Adieu! Direct as usual: for though I certainly mean to accept the invitation of a Prince, yet I intend, in a few days, to return home, to obviate suspicion, and to have my books and wardrobe removed to the Lodge, which now possesses a stronger magnet of attraction than when I first fixed on it as my headquarters.
LETTER VII.
TO J. D. ESQ., M. P.
This is the sixth day of my convalescence, and the first of my descent from my western tower; for I find it is literally in a tower, or turret, which terminates a wing of these ruins, I have been lodged. These good people, however, would have persuaded me into the possession of a slow fever, and confined me to my room another day, had not the harp of Glorvina, with “supernatural solicitings,” spoken more irresistibly to my heart than all their eloquence.
I have just made my toilette, for the first time since my arrival at the castle; and with a black ribbon of the nurse’s across my forehead, and a silk handkerchief of the priest’s supporting my arm, with my own “customary suit of solemn black,” tintless cheek, languid eye, and pensive air, I looked indeed as though “melancholy had marked me for her own or an excellent personification of pining atrophy” in its last stage of decline.
While I contemplated my memento mori of a figure in the glass, I heard a harp tuning in an underneath apartment.

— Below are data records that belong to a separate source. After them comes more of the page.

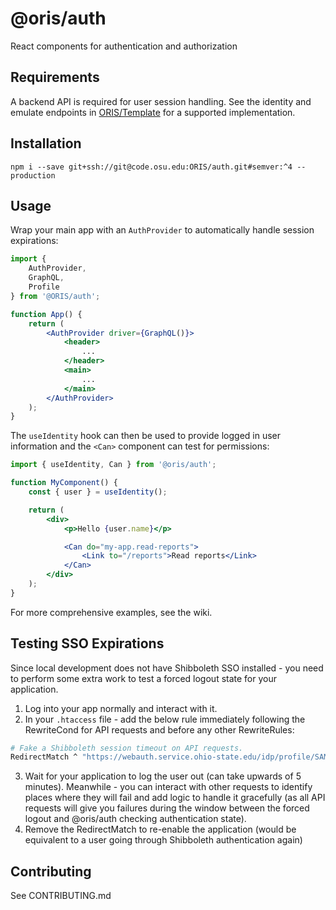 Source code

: 
# @oris/auth

React components for authentication and authorization


## Requirements

A backend API is required for user session handling. See the identity and emulate endpoints in [ORIS/Template](https://code.osu.edu/ORIS/template/tree/master/api/endpoints) for a supported implementation.


## Installation

```
npm i --save git+ssh://git@code.osu.edu:ORIS/auth.git#semver:^4 --production
```


## Usage

Wrap your main app with an `AuthProvider` to automatically handle session expirations:

```jsx
import {
    AuthProvider,
    GraphQL,
    Profile
} from '@ORIS/auth';

function App() {
    return (
        <AuthProvider driver={GraphQL()}>
            <header>
                ...
            </header>
            <main>
                ...
            </main>
        </AuthProvider>
    );
}
```

The `useIdentity` hook can then be used to provide logged in user information and the `<Can>` component can test for permissions:

```jsx
import { useIdentity, Can } from '@oris/auth';

function MyComponent() {
    const { user } = useIdentity();

    return (
        <div>
            <p>Hello {user.name}</p>

            <Can do="my-app.read-reports">
                <Link to="/reports">Read reports</Link>
            </Can>
        </div>
    );
}
```

For more comprehensive examples, see the wiki.


## Testing SSO Expirations

Since local development does not have Shibboleth SSO installed - you need to perform some extra work to test a forced logout state for your application.

1. Log into your app normally and interact with it.
2. In your `.htaccess` file - add the below rule immediately following the RewriteCond for API requests and before any other RewriteRules:

```sh
# Fake a Shibboleth session timeout on API requests.
RedirectMatch ^ "https://webauth.service.ohio-state.edu/idp/profile/SAML2/Redirect/SSO?SAMLRequest=BadRequest"
```

3. Wait for your application to log the user out (can take upwards of 5 minutes). Meanwhile - you can interact with other requests to identify places where they will fail and add logic to handle it gracefully (as all API requests will give you failures during the window between the forced logout and @oris/auth checking authentication state).
4. Remove the RedirectMatch to re-enable the application (would be equivalent to a user going through Shibboleth authentication again)


## Contributing

See CONTRIBUTING.md

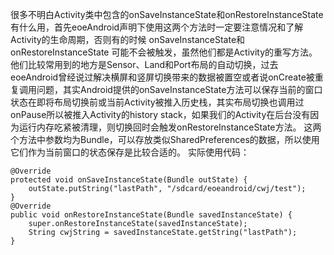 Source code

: 很多不明白Activity类中包含的onSaveInstanceState和onRestoreInstanceState有什么用，首先eoeAndroid声明下使用这两个方法时一定要注意情况和了解Activity的生命周期，否则有的时候  onSaveInstanceState和onRestoreInstanceState 可能不会被触发，虽然他们都是Activity的重写方法。
他们比较常用到的地方是Sensor、Land和Port布局的自动切换，过去eoeAndroid曾经说过解决横屏和竖屏切换带来的数据被置空或者说onCreate被重复调用问题，其实Android提供的onSaveInstanceState方法可以保存当前的窗口状态在即将布局切换前或当前Activity被推入历史栈，其实布局切换也调用过onPause所以被推入Activity的history stack，如果我们的Activity在后台没有因为运行内存吃紧被清理，则切换回时会触发onRestoreInstanceState方法。
这两个方法中参数均为Bundle，可以存放类似SharedPreferences的数据，所以使用它们作为当前窗口的状态保存是比较合适的。
实际使用代码：
```  
@Override
protected void onSaveInstanceState(Bundle outState) {
	outState.putString("lastPath", "/sdcard/eoeandroid/cwj/test");
}
@Override
public void onRestoreInstanceState(Bundle savedInstanceState) {
	super.onRestoreInstanceState(savedInstanceState);
	String cwjString = savedInstanceState.getString("lastPath");
}
``` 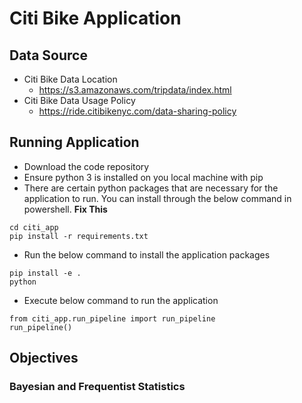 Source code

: # Citi Bike Application

## Data Source
- Citi Bike Data Location
  - https://s3.amazonaws.com/tripdata/index.html
- Citi Bike Data Usage Policy
  - https://ride.citibikenyc.com/data-sharing-policy


## Running Application
- Download the code repository
- Ensure python 3 is installed on you local machine with pip
- There are certain python packages that are necessary for the application to run. You can install through the below command in powershell. **Fix This**

```shell
cd citi_app
pip install -r requirements.txt
```

- Run the below command to install the application packages
```shell
pip install -e .
python
```

- Execute below command to run the application
```shell
from citi_app.run_pipeline import run_pipeline
run_pipeline()
```

## Objectives

### Bayesian and Frequentist Statistics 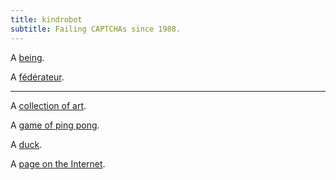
 ```yaml
---
title: kindrobot
subtitle: Failing CAPTCHAs since 1988.
---
```


A [being](https://resume.kindrobot.ca/resume.html).

A [fédérateur](https://tiny.tilde.website/@kindrobot).

-------

A [collection of art](https://piepi.art).

A [game of ping pong](https://twitch.tv/kindrowboat).

A [duck](http://🦆.to/).

A [page on the Internet](https://kindrobot.is.profoundly.gay/).
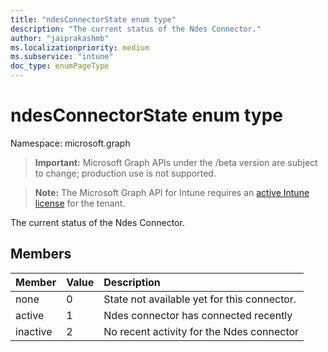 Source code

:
 ```yaml
---
title: "ndesConnectorState enum type"
description: "The current status of the Ndes Connector."
author: "jaiprakashmb"
ms.localizationpriority: medium
ms.subservice: "intune"
doc_type: enumPageType
---
```


# ndesConnectorState enum type

Namespace: microsoft.graph

> **Important:** Microsoft Graph APIs under the /beta version are subject to change; production use is not supported.

> **Note:** The Microsoft Graph API for Intune requires an [active Intune license](https://go.microsoft.com/fwlink/?linkid=839381) for the tenant.

The current status of the Ndes Connector.

## Members
|Member|Value|Description|
|:---|:---|:---|
|none|0|State not available yet for this connector.|
|active|1|Ndes connector has connected recently|
|inactive|2|No recent activity for the Ndes connector|

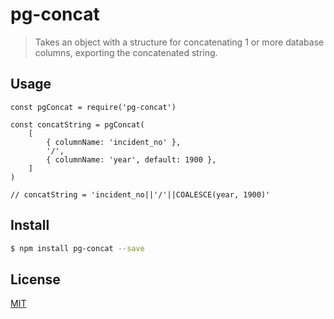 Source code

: # pg-concat

> Takes an object with a structure for concatenating 1 or more database columns, exporting the concatenated string.

## Usage

```
const pgConcat = require('pg-concat')

const concatString = pgConcat(
    [
        { columnName: 'incident_no' },
        '/',
        { columnName: 'year', default: 1900 },
    ]
)

// concatString = 'incident_no||'/'||COALESCE(year, 1900)'
```

## <a name="install"></a>Install
```bash
$ npm install pg-concat --save
```

## <a name="license"></a>License
[MIT](https://github.com/wmfs/pg-concat/blob/master/LICENSE.md)

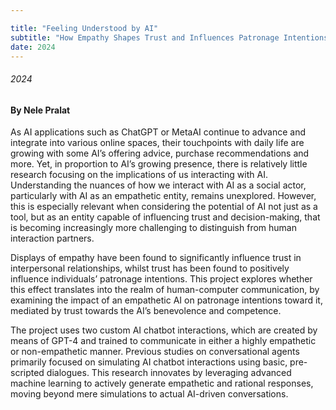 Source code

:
 ```yaml
---

title: "Feeling Understood by AI"
subtitle: "How Empathy Shapes Trust and Influences Patronage Intentions in Conversational AI"
date: 2024
---
```


###### 2024
#### By Nele Pralat

As AI applications such as ChatGPT or MetaAI continue to advance and integrate into various online spaces, their touchpoints with daily life are growing with some AI’s offering advice, purchase recommendations and more. Yet, in proportion to AI’s growing presence, there is relatively little research focusing on the implications of us interacting with AI. Understanding the nuances of how we interact with AI as a social actor, particularly with AI as an empathetic entity, remains unexplored. However, this is especially relevant when considering the potential of AI not just as a tool, but as an entity capable of influencing trust and decision-making, that is becoming increasingly more challenging to distinguish from human interaction partners.

Displays of empathy have been found to significantly influence trust in interpersonal relationships, whilst trust has been found to positively influence individuals’ patronage intentions. This project explores whether this effect translates into the realm of human-computer communication, by examining the impact of an empathetic AI on patronage intentions toward it, mediated by trust towards the AI’s benevolence and competence. 

The project uses two custom AI chatbot interactions, which are created by means of GPT-4 and trained to communicate in either a highly empathetic or non-empathetic manner. Previous studies on conversational agents primarily focused on simulating AI chatbot interactions using basic, pre-scripted dialogues. This research innovates by leveraging advanced machine learning to actively generate empathetic and rational responses, moving beyond mere simulations to actual AI-driven conversations.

The Prince I knew had not yet left his bed, for his infirmities seldom permit him to rise early; the priest had rode out; and the venerable figure of the old harper at that moment gave a fine effect to a ruined arch under which he was passing, led by a boy, just opposite my window. “It is Glorwna then,” said I, “and alone!” and down I sallied; but not with half the intrepidity that Sir Bertram followed the mysterious blue flame along the corridors of the enchanted castle.
A thousand times since my arrival in this transmundane region, I have had reason to feel how much we are the creatures of situation; how insensibly our minds and our feelings take their tone from the influence of existing circumstances. You have seen me frequently the very prototype of nonchalence, in the midst of a circle of birthday beauties, that might have put the fabled charms of the Mount Ida triumviri to the blush of inferiority. Yet here I am, groping my way down the dismantled stone stairs of a ruined castle in the wilds of Connaught, with my heart fluttering like the pulse of green eighteen, in the presence of its first love, merely because on the point of appearing before a simple rusticated girl, whose father calls himself a prince, with a potatoe ridge for his dominions! O! with what indifference I should have met her in the drawingroom, or at the opera!—there she would have been merely a woman!—here she is the fairy vision of my heated fancy.
Well, having finished the same circuitous journey that a squirrel diurnally performs in his cage, I found myself landed in a stone passage, which was terminated by the identical chamber of fatal memory already mentioned, and through the vista of a huge folding door, partly thrown back, beheld the form of Glorvina! She was alone, and bending over her harp; one arm was gracefully thrown over the instrument, which she was tuning; with the other she was lightly modulating on its chords.
Too timid to proceed, yet unwilling to retreat, I was still hovering near the door, when turning round, she observed me, and I advanced. She blushed to the eyes, and returned my profound bow with a slight inclination of the head, as if I were unworthy a more marked obeisance.